# Chopin left hand parts



## Aurelian

I am hardly a pianist, so I am asking this out of plain curiosity...

I have looked at a number of Chopin scores, and frequent, often huge leaps with the left hard are common. Do you find this the hardest aspect of his music? Anything else you want to say about this is appreciated.


----------



## hreichgott

The first time one encounters this sort of thing, often in one's first waltz or rag by a composer who isn't going out of his way to make things easy for students, it is hard. You have to develop a sense not just of where you are on the keyboard, but where you were one beat ago, and be able to get back there easily.

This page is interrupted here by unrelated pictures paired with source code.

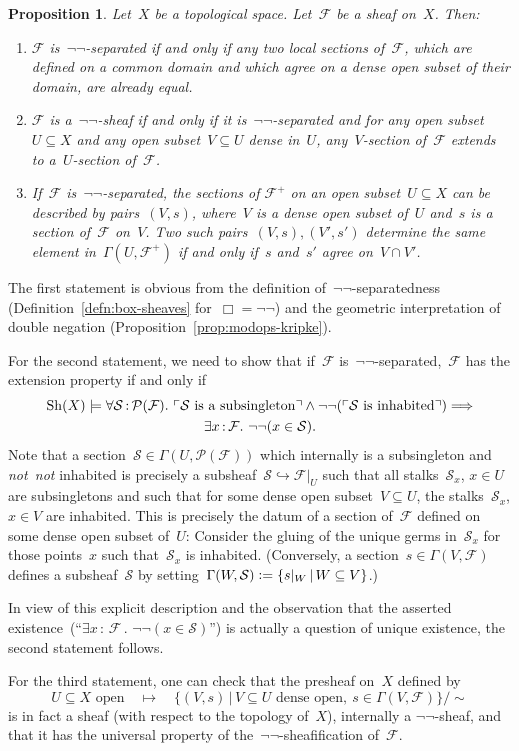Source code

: \documentclass[10pt,reqno,a4paper]{amsbook}
\makeatletter
\theoremstyle{definition}
\theoremstyle{plain}
\newtheorem{prop}[defn]{Proposition}
\theoremstyle{remark}
\newcommand{\F}{\mathcal{F}}
\renewcommand{\P}{\mathcal{P}}
\renewcommand{\S}{\mathcal{S}}
\newcommand{\Sh}{\mathrm{Sh}}
\newcommand{\?}{\,{:}\,}
\renewcommand{\_}{\mathpunct{.}\,}
\newcommand{\speak}[1]{\ulcorner\text{\textnormal{#1}}\urcorner}
\newcommand{\notnot}{\emph{not~not}\xspace}
\newcommand{\defeq}{\vcentcolon=}
\renewenvironment{proof}[1][\proofname]{\par
  \pushQED{\qed}%
  \normalfont \topsep6\p@\@plus6\p@\relax
  \trivlist
  \item[\hskip\labelsep
        \itshape
    #1\@addpunct{.}]\ignorespaces
}{%
  \popQED\endtrivlist\@endpefalse
}
\makeatother
\begin{document}
\begin{prop}\label{prop:negneg-sheaves}
Let~$X$ be a topological space. Let~$\F$ be a sheaf on~$X$. Then:
\begin{enumerate}
\item $\F$ is~$\neg\neg$-separated if and only if any two local sections
of~$\F$, which are defined on a common domain and which agree on a dense open
subset of their domain, are already equal.
\item $\F$ is a~$\neg\neg$-sheaf if and only if it is~$\neg\neg$-separated and
for any open subset~$U \subseteq X$ and any open subset~$V \subseteq U$ dense
in~$U$, any~$V$-section of~$\F$ extends to a~$U$-section of~$\F$.
\item If~$\F$ is~$\neg\neg$-separated, the sections of $\F^+$ on an open
subset~$U \subseteq X$ can be described by pairs~$(V,s)$, where~$V$ is a dense
open subset of~$U$ and~$s$ is a section of~$\F$ on~$V$. Two such pairs~$(V,s),
(V',s')$ determine the same element in~$\Gamma(U,\F^+)$ if and only if~$s$ and~$s'$
agree on~$V \cap V'$.
\end{enumerate}
\end{prop}
\begin{proof}
The first statement is obvious from the definition of~$\neg\neg$-separatedness
(Definition~\ref{defn:box-sheaves} for~$\Box = \neg\neg$) and the geometric
interpretation of double negation (Proposition~\ref{prop:modops-kripke}).

For the second statement, we need to show that if~$\F$
is~$\neg\neg$-separated,~$\F$ has the extension property if and only if
\begin{multline*}
  \Sh(X) \models \forall \S \? \P(\F)\_
  \speak{$\S$ is a subsingleton} \wedge
  \neg\neg(\speak{$\S$ is inhabited}) \Longrightarrow \\
  \exists x\?\F\_ \neg\neg(x \in \S).
\end{multline*}
Note that a section~$\S \in \Gamma(U,\P(\F))$ which internally is a
subsingleton and \notnot inhabited is precisely a subsheaf~$\S \hookrightarrow
\F|_U$ such that all stalks~$\S_x$, $x \in U$ are subsingletons and such that for
some dense open subset~$V \subseteq U$, the stalks~$\S_x$, $x \in V$ are
inhabited. This is precisely the datum of a section of~$\F$ defined on some
dense open subset of~$U$: Consider the gluing of the unique germs in~$\S_x$ for
those points~$x$ such that~$\S_x$ is inhabited. (Conversely, a section~$s \in
\Gamma(V,\F)$ defines a subsheaf~$\S$ by setting~$\Gamma(W,\S) \defeq \{ s|_W \,|\,
W \subseteq V \}$.)

In view of this explicit description and the observation that the asserted
existence~(``$\exists x\?\F\_ \neg\neg(x \in \S)$'') is actually a question of
unique existence, the second statement follows.

For the third statement, one can check that the presheaf on~$X$ defined by
\[ \text{$U \subseteq X$ open} \quad\longmapsto\quad
  \{ (V,s) \,|\, \text{$V \subseteq U$ dense open},\ s \in \Gamma(V,\F)
  \}/{\sim} \]
is in fact a sheaf (with respect to the topology of~$X$), internally a $\neg\neg$-sheaf,
and that it has the universal property of the~$\neg\neg$-sheafification
of~$\F$.
\end{proof}
\end{document}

This might be one of the hardest things about playing ragtime, but it is by no means the hardest thing about playing Chopin.


----------



## sam93

I personally think leaps and jumps become much easier when one has learned all major/minor scales and arpeggios, and has maybe even worked on some technique books such as Hanon. I definitely found after committing myself to these types of exercises, my "geography" of the keyboard became much better. I also play a lot of Ragtime so I guess that helps, as pretty much all Ragtime music includes this kind of playing. 

In regards to what you say about Chopin, it is definitely a tricky aspect of his music, but from a technical point of view I find his high use of ornamentation the most difficult. Take the long "fioritura" passages from the Nocturne in D flat, they sound wonderful when mastered but truly tricky to play properly.

Of course, the most difficult thing about Chopin is interpreting his music, especially once some of his works are put into context and you realize how complex the man was!


----------